Umfrage EU-Wahl: Kandidaten im Finish mit mickrigen Bekanntheitswerten

EU-Wahl: Am 26. Mai wird gewählt.

EU-Wahl: Am 26. Mai wird gewählt.

Die trend-Umfrage zeigt, dass die Bekanntheitsgrade der Spitzenkandidaten für die EU-Wahl zwei Wochen vor dem Urnengang noch bescheiden sind.

Claudia Gamon ist die Ausnahme: Die junge Nummer eins der Neos für die EU-Wahlen am 26. Mai hat ihre Bekanntheitswerte seit Jänner auf fast 40 Prozent verdoppelt. Damit liegt die einzige Frau auf einem Spitzenplatz zwar noch immer klar hinter ihren Mitbewerbern.

Doch Karas, Schieder, Vilimsky & Co. haben ihre Werte trotz Intensivwahlkampf in den letzten drei Monaten praktisch nicht verbessern können. 15 Prozent der vom Linzer Market-Institut Befragten kennen überhaupt keinen der österreichischen Spitzenkandidaten. Und bei jenen, die sie kennen, hinterlassen die Listenersten einen eher verhaltenen Eindruck.

VP-Mann Karas, SP-Politiker Schieder und Gamon werden von einem Drittel für ihre bisherige Wahlkampfperformance mit den Noten eins oder zwei beurteilt; alle anderen liegen deutlich darunter.
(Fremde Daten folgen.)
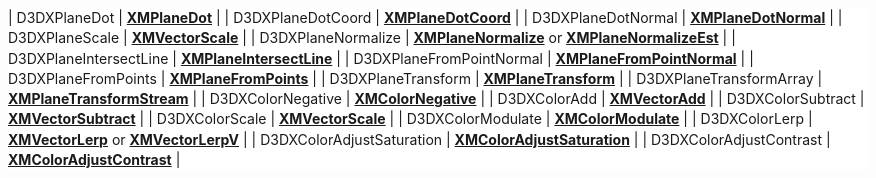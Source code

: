 | D3DXPlaneDot                       | [**XMPlaneDot**](https://msdn.microsoft.com/library/Ee420137(v=VS.85).aspx)                                                                                                                                                                                                                 |
| D3DXPlaneDotCoord                  | [**XMPlaneDotCoord**](https://msdn.microsoft.com/library/Ee420138(v=VS.85).aspx)                                                                                                                                                                                                       |
| D3DXPlaneDotNormal                 | [**XMPlaneDotNormal**](https://msdn.microsoft.com/library/Ee420139(v=VS.85).aspx)                                                                                                                                                                                                     |
| D3DXPlaneScale                     | [**XMVectorScale**](https://msdn.microsoft.com/library/Ee421210(v=VS.85).aspx)                                                                                                                                                                                                           |
| D3DXPlaneNormalize                 | [**XMPlaneNormalize**](https://msdn.microsoft.com/library/Ee420148(v=VS.85).aspx) or [**XMPlaneNormalizeEst**](https://msdn.microsoft.com/library/Ee420149(v=VS.85).aspx)                                                                                                                                               |
| D3DXPlaneIntersectLine             | [**XMPlaneIntersectLine**](https://msdn.microsoft.com/library/Ee420143(v=VS.85).aspx)                                                                                                                                                                                             |
| D3DXPlaneFromPointNormal           | [**XMPlaneFromPointNormal**](https://msdn.microsoft.com/library/Ee420141(v=VS.85).aspx)                                                                                                                                                                                         |
| D3DXPlaneFromPoints                | [**XMPlaneFromPoints**](https://msdn.microsoft.com/library/Ee420142(v=VS.85).aspx)                                                                                                                                                                                                   |
| D3DXPlaneTransform                 | [**XMPlaneTransform**](https://msdn.microsoft.com/library/Ee420151(v=VS.85).aspx)                                                                                                                                                                                                     |
| D3DXPlaneTransformArray            | [**XMPlaneTransformStream**](https://msdn.microsoft.com/library/Hh404689(v=VS.85).aspx)                                                                                                                                                                                         |
| D3DXColorNegative                  | [**XMColorNegative**](https://msdn.microsoft.com/library/Ee419404(v=VS.85).aspx)                                                                                                                                                                                                       |
| D3DXColorAdd                       | [**XMVectorAdd**](https://msdn.microsoft.com/library/Ee420991(v=VS.85).aspx)                                                                                                                                                                                                               |
| D3DXColorSubtract                  | [**XMVectorSubtract**](https://msdn.microsoft.com/library/Ee421358(v=VS.85).aspx)                                                                                                                                                                                                     |
| D3DXColorScale                     | [**XMVectorScale**](https://msdn.microsoft.com/library/Ee421210(v=VS.85).aspx)                                                                                                                                                                                                           |
| D3DXColorModulate                  | [**XMColorModulate**](https://msdn.microsoft.com/library/Ee419403(v=VS.85).aspx)                                                                                                                                                                                                       |
| D3DXColorLerp                      | [**XMVectorLerp**](https://msdn.microsoft.com/library/Ee421171(v=VS.85).aspx) or [**XMVectorLerpV**](https://msdn.microsoft.com/library/Ee421172(v=VS.85).aspx)                                                                                                                                                                   |
| D3DXColorAdjustSaturation          | [**XMColorAdjustSaturation**](https://msdn.microsoft.com/library/Ee419294(v=VS.85).aspx)                                                                                                                                                                                       |
| D3DXColorAdjustContrast            | [**XMColorAdjustContrast**](https://msdn.microsoft.com/library/Ee419293(v=VS.85).aspx)                                                                                                                                                                                           |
„Besonders schlecht“ ist laut Market-Expertin Birgit Starmayr der Kenntnisstand, was die Spitzenkandidaten der europaweiten Fraktionen betrifft: 60 Prozent kennen keinen einzigen der Topbewerber, mit 33 Prozent hat der Deutsche Manfred Weber von der Europäischen Volkspartei (EVP) – zuletzt mehrmals medienwirksam bei Österreichs Bundeskanzler Sebastian Kurz zu Besuch – die Nase vorn.